### [INSTRUCTIONS FOR THE TASK]
Your copy should match the entries exactly, with no images carried over.

### [DATA SHOWN]

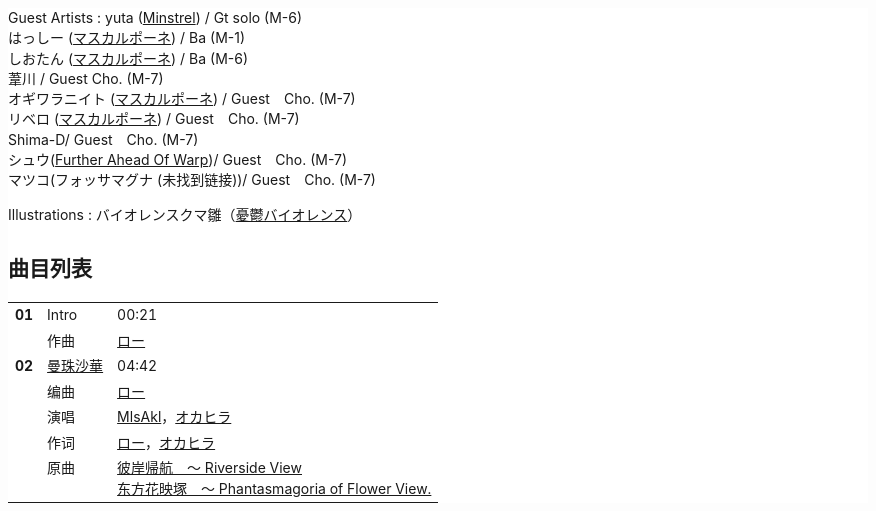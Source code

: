 
Guest Artists
: yuta ([Minstrel](./Minstrel.md)) / Gt solo (M-6)  
はっしー ([マスカルポーネ](./マスカルポーネ.md)) / Ba (M-1)  
しおたん ([マスカルポーネ](./マスカルポーネ.md)) / Ba (M-6)  
葦川 / Guest Cho. (M-7)  
オギワラニイト ([マスカルポーネ](./マスカルポーネ.md)) / Guest　Cho. (M-7)  
リベロ ([マスカルポーネ](./マスカルポーネ.md)) / Guest　Cho. (M-7)  
Shima-D/ Guest　Cho. (M-7)  
シュウ([Further Ahead Of Warp](./Further_Ahead_Of_Warp.md))/ Guest　Cho. (M-7)  
マツコ(フォッサマグナ (未找到链接))/ Guest　Cho. (M-7)  

Illustrations
: バイオレンスクマ雛（[憂鬱バイオレンス](http://31violence.tuzigiri.com/)）

## 曲目列表

<table><tbody><tr><td id="1" class="infoYL"><b>01</b></td><td id="Intro" colspan="2" class="title">Intro<span class="thcsearchlinks"><a rel="nofollow" class="external text" href="https://cd.thwiki.cc?arrange=ロー&amp;fromwiki=運命ノ螺旋"><span title="搜索相似同人曲"></span></a></span></td><td class="time">00:21</td></tr><tr><td class="left"></td><td class="label">作曲</td><td class="text" colspan="2"><a href="./ロー.md" title="ロー">ロー</a><span class="thcsearchlinks"><a rel="nofollow" class="external text" href="https://cd.thwiki.cc?arrange=，ロー&amp;fromwiki=運命ノ螺旋"><span></span></a></span></td></tr>
<tr><td id="2" class="infoRD"><b>02</b></td><td id="曼珠沙華" colspan="2" class="title"><span class="new" title="（歌词页面不存在）"><a href="/index.php?title=%E6%AD%8C%E8%AF%8D:%E6%9B%BC%E7%8F%A0%E6%B2%99%E8%8F%AF&amp;boilerplate=模板:页面模板/曲目歌词&amp;action=edit">曼珠沙華</a></span><span class="thcsearchlinks"><a rel="nofollow" class="external text" href="https://cd.thwiki.cc?arrange=ロー&amp;vocal=MlsAkl，オカヒラ&amp;lyric=ロー，オカヒラ&amp;ogmusic=彼岸帰航　～ Riverside View&amp;fromwiki=運命ノ螺旋"><span title="搜索相似同人曲"></span></a></span></td><td class="time">04:42</td></tr><tr><td class="left"></td><td class="label">编曲</td><td class="text" colspan="2"><a href="./ロー.md" title="ロー">ロー</a><span class="thcsearchlinks"><a rel="nofollow" class="external text" href="https://cd.thwiki.cc?arrange=，ロー&amp;fromwiki=運命ノ螺旋"><span></span></a></span></td></tr><tr><td class="left"></td><td class="label">演唱</td><td class="text" colspan="2"><a href="/index.php?title=MlsAkl&amp;action=edit&amp;redlink=1" class="new" title="MlsAkl（页面不存在）">MlsAkl</a>，<a href="/index.php?title=%E3%82%AA%E3%82%AB%E3%83%92%E3%83%A9&amp;action=edit&amp;redlink=1" class="new" title="オカヒラ（页面不存在）">オカヒラ</a><span class="thcsearchlinks"><a rel="nofollow" class="external text" href="https://cd.thwiki.cc?vocal=MlsAkl，オカヒラ&amp;fromwiki=運命ノ螺旋"><span></span></a></span></td></tr><tr><td class="left"></td><td class="label">作词</td><td class="text" colspan="2"><a href="./ロー.md" title="ロー">ロー</a>，<a href="/index.php?title=%E3%82%AA%E3%82%AB%E3%83%92%E3%83%A9&amp;action=edit&amp;redlink=1" class="new" title="オカヒラ（页面不存在）">オカヒラ</a><span class="thcsearchlinks"><a rel="nofollow" class="external text" href="https://cd.thwiki.cc?lyric=ロー，オカヒラ&amp;fromwiki=運命ノ螺旋"><span></span></a></span></td></tr><tr><td class="left"></td><td class="label">原曲</td><td class="text" colspan="2"><span class="thcsearchlinks"><a rel="nofollow" class="external text" href="https://cd.thwiki.cc?ogmusic=彼岸帰航　～ Riverside View&amp;fromwiki=運命ノ螺旋"><span></span></a></span><div class="ogmusic"><a href="/%E5%BD%BC%E5%B2%B8%E5%B8%B0%E8%88%AA_%EF%BD%9E_Riverside_View" class="mw-redirect" title="彼岸帰航 ～ Riverside View">彼岸帰航　～ Riverside View</a></div><div class="source"><a href="/%E4%B8%9C%E6%96%B9%E8%8A%B1%E6%98%A0%E5%A1%9A_%EF%BD%9E_Phantasmagoria_of_Flower_View." class="mw-redirect" title="东方花映塚 ～ Phantasmagoria of Flower View.">东方花映塚　～ Phantasmagoria of Flower View.</a></div></td></tr>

### [RESPONSE]
Source code

: 
Guest Artists
: yuta ([Minstrel](./Minstrel.md)) / Gt solo (M-6)  
はっしー ([マスカルポーネ](./マスカルポーネ.md)) / Ba (M-1)  
しおたん ([マスカルポーネ](./マスカルポーネ.md)) / Ba (M-6)  
葦川 / Guest Cho. (M-7)  
オギワラニイト ([マスカルポーネ](./マスカルポーネ.md)) / Guest　Cho. (M-7)  
リベロ ([マスカルポーネ](./マスカルポーネ.md)) / Guest　Cho. (M-7)  
Shima-D/ Guest　Cho. (M-7)  
シュウ([Further Ahead Of Warp](./Further_Ahead_Of_Warp.md))/ Guest　Cho. (M-7)  
マツコ(フォッサマグナ (未找到链接))/ Guest　Cho. (M-7)  

Illustrations
: バイオレンスクマ雛（[憂鬱バイオレンス](http://31violence.tuzigiri.com/)）

## 曲目列表

<table><tbody><tr><td id="1" class="infoYL"><b>01</b></td><td id="Intro" colspan="2" class="title">Intro<span class="thcsearchlinks"><a rel="nofollow" class="external text" href="https://cd.thwiki.cc?arrange=ロー&amp;fromwiki=運命ノ螺旋"><span title="搜索相似同人曲"></span></a></span></td><td class="time">00:21</td></tr><tr><td class="left"></td><td class="label">作曲</td><td class="text" colspan="2"><a href="./ロー.md" title="ロー">ロー</a><span class="thcsearchlinks"><a rel="nofollow" class="external text" href="https://cd.thwiki.cc?arrange=，ロー&amp;fromwiki=運命ノ螺旋"><span></span></a></span></td></tr>
<tr><td id="2" class="infoRD"><b>02</b></td><td id="曼珠沙華" colspan="2" class="title"><span class="new" title="（歌词页面不存在）"><a href="/index.php?title=%E6%AD%8C%E8%AF%8D:%E6%9B%BC%E7%8F%A0%E6%B2%99%E8%8F%AF&amp;boilerplate=模板:页面模板/曲目歌词&amp;action=edit">曼珠沙華</a></span><span class="thcsearchlinks"><a rel="nofollow" class="external text" href="https://cd.thwiki.cc?arrange=ロー&amp;vocal=MlsAkl，オカヒラ&amp;lyric=ロー，オカヒラ&amp;ogmusic=彼岸帰航　～ Riverside View&amp;fromwiki=運命ノ螺旋"><span title="搜索相似同人曲"></span></a></span></td><td class="time">04:42</td></tr><tr><td class="left"></td><td class="label">编曲</td><td class="text" colspan="2"><a href="./ロー.md" title="ロー">ロー</a><span class="thcsearchlinks"><a rel="nofollow" class="external text" href="https://cd.thwiki.cc?arrange=，ロー&amp;fromwiki=運命ノ螺旋"><span></span></a></span></td></tr><tr><td class="left"></td><td class="label">演唱</td><td class="text" colspan="2"><a href="/index.php?title=MlsAkl&amp;action=edit&amp;redlink=1" class="new" title="MlsAkl（页面不存在）">MlsAkl</a>，<a href="/index.php?title=%E3%82%AA%E3%82%AB%E3%83%92%E3%83%A9&amp;action=edit&amp;redlink=1" class="new" title="オカヒラ（页面不存在）">オカヒラ</a><span class="thcsearchlinks"><a rel="nofollow" class="external text" href="https://cd.thwiki.cc?vocal=MlsAkl，オカヒラ&amp;fromwiki=運命ノ螺旋"><span></span></a></span></td></tr><tr><td class="left"></td><td class="label">作词</td><td class="text" colspan="2"><a href="./ロー.md" title="ロー">ロー</a>，<a href="/index.php?title=%E3%82%AA%E3%82%AB%E3%83%92%E3%83%A9&amp;action=edit&amp;redlink=1" class="new" title="オカヒラ（页面不存在）">オカヒラ</a><span class="thcsearchlinks"><a rel="nofollow" class="external text" href="https://cd.thwiki.cc?lyric=ロー，オカヒラ&amp;fromwiki=運命ノ螺旋"><span></span></a></span></td></tr><tr><td class="left"></td><td class="label">原曲</td><td class="text" colspan="2"><span class="thcsearchlinks"><a rel="nofollow" class="external text" href="https://cd.thwiki.cc?ogmusic=彼岸帰航　～ Riverside View&amp;fromwiki=運命ノ螺旋"><span></span></a></span><div class="ogmusic"><a href="/%E5%BD%BC%E5%B2%B8%E5%B8%B0%E8%88%AA_%EF%BD%9E_Riverside_View" class="mw-redirect" title="彼岸帰航 ～ Riverside View">彼岸帰航　～ Riverside View</a></div><div class="source"><a href="/%E4%B8%9C%E6%96%B9%E8%8A%B1%E6%98%A0%E5%A1%9A_%EF%BD%9E_Phantasmagoria_of_Flower_View." class="mw-redirect" title="东方花映塚 ～ Phantasmagoria of Flower View.">东方花映塚　～ Phantasmagoria of Flower View.</a></div></td></tr>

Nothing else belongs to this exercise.